*What this task involves:* Your task is to find every line of the data that holds the string "Defender" and copy it.
Dataset excerpts below:
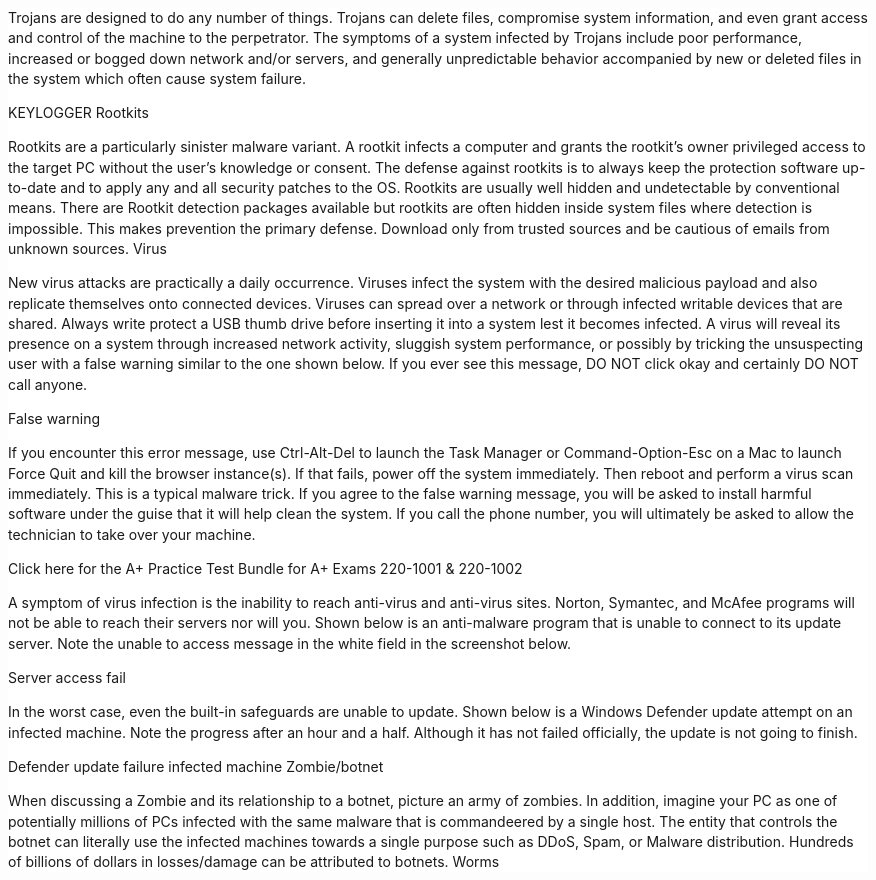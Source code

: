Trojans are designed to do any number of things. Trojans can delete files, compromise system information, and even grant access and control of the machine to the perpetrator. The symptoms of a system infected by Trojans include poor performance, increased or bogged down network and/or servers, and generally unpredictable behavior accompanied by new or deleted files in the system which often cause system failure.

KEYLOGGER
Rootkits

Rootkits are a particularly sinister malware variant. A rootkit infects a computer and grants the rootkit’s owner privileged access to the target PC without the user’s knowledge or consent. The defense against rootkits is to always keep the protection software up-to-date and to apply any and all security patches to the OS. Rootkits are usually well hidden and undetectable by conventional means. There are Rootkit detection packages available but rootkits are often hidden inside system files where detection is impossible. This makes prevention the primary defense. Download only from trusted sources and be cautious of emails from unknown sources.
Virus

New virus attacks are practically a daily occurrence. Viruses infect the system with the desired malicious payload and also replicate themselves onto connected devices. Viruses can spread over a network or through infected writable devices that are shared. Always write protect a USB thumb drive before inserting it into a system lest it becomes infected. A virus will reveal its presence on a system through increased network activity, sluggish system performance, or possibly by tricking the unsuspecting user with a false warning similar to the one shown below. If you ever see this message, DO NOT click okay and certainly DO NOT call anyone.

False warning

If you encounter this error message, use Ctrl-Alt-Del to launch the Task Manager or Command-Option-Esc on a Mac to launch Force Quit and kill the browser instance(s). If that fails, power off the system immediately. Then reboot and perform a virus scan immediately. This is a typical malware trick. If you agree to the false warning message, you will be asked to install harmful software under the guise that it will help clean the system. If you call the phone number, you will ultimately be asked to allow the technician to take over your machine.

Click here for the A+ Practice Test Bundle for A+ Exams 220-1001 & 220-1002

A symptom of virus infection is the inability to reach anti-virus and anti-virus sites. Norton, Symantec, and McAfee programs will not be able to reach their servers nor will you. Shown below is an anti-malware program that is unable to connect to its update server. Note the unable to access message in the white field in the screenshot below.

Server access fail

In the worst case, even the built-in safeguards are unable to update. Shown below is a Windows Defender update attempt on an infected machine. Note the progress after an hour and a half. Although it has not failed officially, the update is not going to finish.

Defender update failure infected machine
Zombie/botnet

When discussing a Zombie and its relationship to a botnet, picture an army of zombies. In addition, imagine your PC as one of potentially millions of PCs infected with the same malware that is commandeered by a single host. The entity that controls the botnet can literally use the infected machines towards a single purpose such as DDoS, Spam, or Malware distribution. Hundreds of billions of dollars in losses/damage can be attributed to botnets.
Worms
End of Dataset excerpts.
*Solution to the exercise:*
In the worst case, even the built-in safeguards are unable to update. Shown below is a Windows Defender update attempt on an infected machine. Note the progress after an hour and a half. Although it has not failed officially, the update is not going to finish.
Defender update failure infected machine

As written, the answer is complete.